Protecting Kids Online Requires Action; Not Judicial Paralysis

by By: Robert Paulsen

In December, a federal judge in the Western District of Texas issued preliminary injunctions blocking enforcement of the Texas App Store Accountability Act, preventing the law from taking effect on January 1, 2026. The court concluded that the Act likely violates the First Amendment by imposing content-based restrictions on speech. The Texas Attorney General promptly filed a notice of appeal to the Fifth Circuit.

As a father of three children navigating the digital world and an attorney, in my interpretation this ruling is wrong on its merits, and it only serves to delay deeply needed action to keep kids safer online. If anything, this should put pressure on representatives in both parties to come together and finally pass a bill to protect our kids, like the federal App Store Accountability Act.

The court's reasoning in the rule rests on a fundamental mischaracterization of what the Texas law actually does. The Act does not restrict speech. It does not ban content. It does not prohibit minors from accessing any particular app or platform. Rather, it establishes a procedural mechanism to ensure that parents are informed and involved when their children seek to download things from the web. Parents retain full discretion over their minor children to approve or deny any app they choose. Parental consent is not censorship.

The court found the law was not "narrowly tailored" because it applies to all apps regardless of content. But this breadth is precisely what makes the approach constitutionally sound. The Act does not single out disfavored speech or target particular viewpoints. It applies neutrally across the app ecosystem, requiring only that parents be part of the decision-making process for their minor children. If anything, the law's content-neutrality should weigh in its favor, not against it.

What I find particularly perplexing is the disproportionate weight being placed on this preliminary ruling. A preliminary injunction is not a final judgment on the merits. It reflects one judge's assessment of likelihood of success at an early stage of litigation. The Fifth Circuit may well reach a different conclusion, particularly in light of the Supreme Court's June 2025 decision in Free Speech Coalition v. Paxton, which upheld Texas's age-verification requirements for pornographic websites. That ruling suggests the judiciary is not categorically hostile to age-verification frameworks designed to protect minors.
Moreover, those who cite this case as evidence that app store accountability laws are constitutionally infirm should consider the alternative. In Congress, some have proposed the Parents Over Platforms Act (POPA), which takes a different approach. While POPA also involves app stores providing age signals to developers, it focuses its requirements only on "covered applications" - those that provide different experiences for minors and adults or are intended solely for adults. This creates significant loopholes: apps can avoid regulation by claiming they don't differentiate by age, and the law's narrower scope leaves many high-risk scenarios unaddressed.

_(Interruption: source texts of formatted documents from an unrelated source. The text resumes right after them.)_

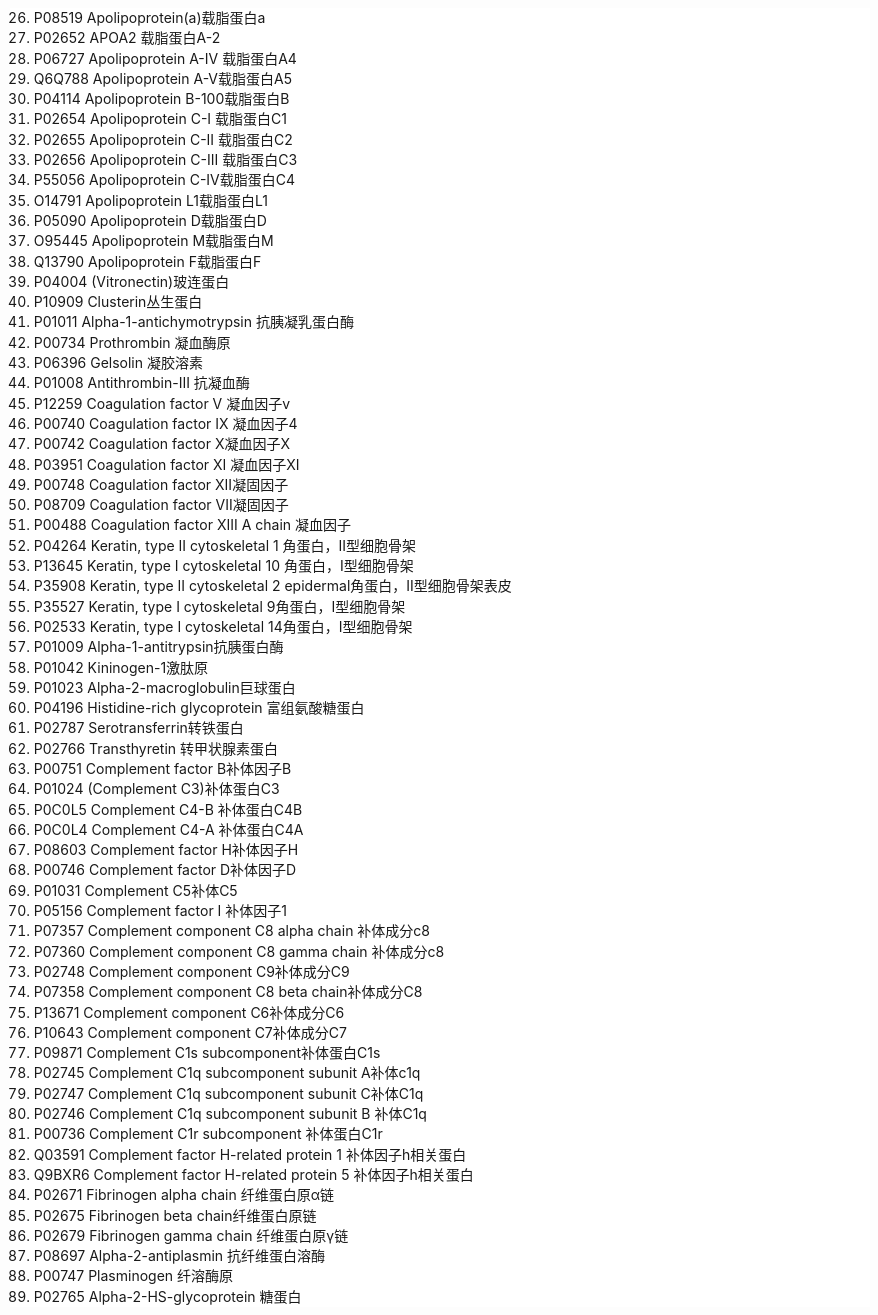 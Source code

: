 26. P08519 Apolipoprotein(a)载脂蛋白a	
27. P02652 APOA2 载脂蛋白A-2	
28. P06727 Apolipoprotein A-IV 载脂蛋白A4	
29. Q6Q788 Apolipoprotein A-V载脂蛋白A5	
30. P04114 Apolipoprotein B-100载脂蛋白B	
31. P02654 Apolipoprotein C-I 载脂蛋白C1	
32. P02655 Apolipoprotein C-II 载脂蛋白C2	
33. P02656 Apolipoprotein C-III 载脂蛋白C3	
34. P55056 Apolipoprotein C-IV载脂蛋白C4	
35. O14791 Apolipoprotein L1载脂蛋白L1	
36. P05090 Apolipoprotein D载脂蛋白D	
37. O95445 Apolipoprotein M载脂蛋白M	
38. Q13790 Apolipoprotein F载脂蛋白F	
39. P04004 (Vitronectin)玻连蛋白	
40. P10909 Clusterin丛生蛋白	
41. P01011 Alpha-1-antichymotrypsin 抗胰凝乳蛋白酶	
42. P00734 Prothrombin 凝血酶原	
43. P06396 Gelsolin 凝胶溶素	
44. P01008 Antithrombin-III 抗凝血酶	
45. P12259 Coagulation factor V  凝血因子v	
46. P00740 Coagulation factor IX 凝血因子4	
47. P00742 Coagulation factor X凝血因子X	
48. P03951 Coagulation factor XI 凝血因子XI	
49. P00748 Coagulation factor XII凝固因子	
50. P08709 Coagulation factor VII凝固因子	
51. P00488 Coagulation factor XIII A chain 凝血因子	
52. P04264 Keratin, type II cytoskeletal 1 角蛋白，II型细胞骨架	
53. P13645 Keratin, type I cytoskeletal 10  角蛋白，I型细胞骨架	
54. P35908 Keratin, type II cytoskeletal 2 epidermal角蛋白，II型细胞骨架表皮	
55. P35527 Keratin, type I cytoskeletal 9角蛋白，I型细胞骨架	
56. P02533 Keratin, type I cytoskeletal 14角蛋白，I型细胞骨架	
57. P01009 Alpha-1-antitrypsin抗胰蛋白酶	
58. P01042 Kininogen-1激肽原	
59. P01023 Alpha-2-macroglobulin巨球蛋白	
60. P04196 Histidine-rich glycoprotein 富组氨酸糖蛋白	
61. P02787 Serotransferrin转铁蛋白	
62. P02766 Transthyretin 转甲状腺素蛋白	
63. P00751 Complement factor B补体因子B	
64. P01024  (Complement C3)补体蛋白C3	
65. P0C0L5 Complement C4-B 补体蛋白C4B	
66. P0C0L4 Complement C4-A 补体蛋白C4A	
67. P08603 Complement factor H补体因子H	
68. P00746 Complement factor D补体因子D	
69. P01031 Complement C5补体C5	
70. P05156 Complement factor I 补体因子1	
71. P07357 Complement component C8 alpha chain 补体成分c8	
72. P07360 Complement component C8 gamma chain 补体成分c8	
73. P02748 Complement component C9补体成分C9	
74. P07358 Complement component C8 beta chain补体成分C8	
75. P13671 Complement component C6补体成分C6	
76. P10643 Complement component C7补体成分C7	
77. P09871 Complement C1s subcomponent补体蛋白C1s	
78. P02745 Complement C1q subcomponent subunit A补体c1q	
79. P02747 Complement C1q subcomponent subunit C补体C1q	
80. P02746 Complement C1q subcomponent subunit B 补体C1q	
81. P00736 Complement C1r subcomponent 补体蛋白C1r	
82. Q03591 Complement factor H-related protein 1 补体因子h相关蛋白	
83. Q9BXR6 Complement factor H-related protein 5 补体因子h相关蛋白	
84. P02671 Fibrinogen alpha chain 纤维蛋白原α链	
85. P02675 Fibrinogen beta chain纤维蛋白原链	
86. P02679 Fibrinogen gamma chain 纤维蛋白原γ链	
87. P08697 Alpha-2-antiplasmin 抗纤维蛋白溶酶	
88. P00747 Plasminogen 纤溶酶原	
89. P02765 Alpha-2-HS-glycoprotein 糖蛋白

Additionally, by distributing enforcement responsibilities across both app stores and individual developers, POPA creates a more complex compliance landscape that may be harder to enforce consistently. Different standards for different platforms? That’s more suspect, and it makes it much easier for bad apps to circumvent scrutiny.

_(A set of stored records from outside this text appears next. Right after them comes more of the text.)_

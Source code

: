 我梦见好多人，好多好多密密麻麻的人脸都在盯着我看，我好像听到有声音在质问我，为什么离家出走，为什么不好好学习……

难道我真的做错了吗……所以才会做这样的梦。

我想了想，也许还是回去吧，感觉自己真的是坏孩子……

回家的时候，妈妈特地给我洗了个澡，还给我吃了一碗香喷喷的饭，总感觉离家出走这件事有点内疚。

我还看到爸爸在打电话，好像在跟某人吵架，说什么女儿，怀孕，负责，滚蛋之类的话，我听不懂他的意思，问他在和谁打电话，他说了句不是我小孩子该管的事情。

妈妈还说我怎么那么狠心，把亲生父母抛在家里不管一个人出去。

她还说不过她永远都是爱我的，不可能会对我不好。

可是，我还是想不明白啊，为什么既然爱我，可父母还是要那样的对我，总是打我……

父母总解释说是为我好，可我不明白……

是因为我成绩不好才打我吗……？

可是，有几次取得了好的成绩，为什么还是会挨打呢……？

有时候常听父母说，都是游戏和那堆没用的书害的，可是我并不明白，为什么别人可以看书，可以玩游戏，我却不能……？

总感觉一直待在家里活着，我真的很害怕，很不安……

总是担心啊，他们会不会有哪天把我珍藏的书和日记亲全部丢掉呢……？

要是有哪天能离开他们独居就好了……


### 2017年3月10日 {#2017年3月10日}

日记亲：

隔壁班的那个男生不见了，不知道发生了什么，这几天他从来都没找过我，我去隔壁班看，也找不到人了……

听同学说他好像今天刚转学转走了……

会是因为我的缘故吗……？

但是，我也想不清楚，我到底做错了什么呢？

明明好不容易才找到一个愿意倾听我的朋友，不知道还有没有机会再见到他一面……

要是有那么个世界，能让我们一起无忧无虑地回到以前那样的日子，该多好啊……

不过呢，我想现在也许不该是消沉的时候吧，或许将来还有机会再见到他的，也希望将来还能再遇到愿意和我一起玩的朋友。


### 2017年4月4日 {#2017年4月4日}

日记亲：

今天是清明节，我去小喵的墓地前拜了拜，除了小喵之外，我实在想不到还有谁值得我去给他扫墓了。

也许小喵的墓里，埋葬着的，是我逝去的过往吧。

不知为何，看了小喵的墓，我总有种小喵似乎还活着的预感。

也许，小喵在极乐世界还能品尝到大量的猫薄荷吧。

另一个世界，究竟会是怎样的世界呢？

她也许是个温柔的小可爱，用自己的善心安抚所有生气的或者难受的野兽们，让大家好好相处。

The App Store Accountability Act, by contrast, takes a more modest and defensible approach. It places verification obligations on app stores rather than on individual content providers. It minimizes data collection by consolidating verification in a single location. And it preserves parental authority rather than substituting governmental judgment for family decision-making.

Congress should not allow one preliminary injunction in one district court to paralyze federal action on an issue that affects millions of American families. The federal App Store Accountability Act represents a thoughtful, privacy-protective approach to ensuring that parents can fulfill their responsibilities in the digital age. It deserves to move forward.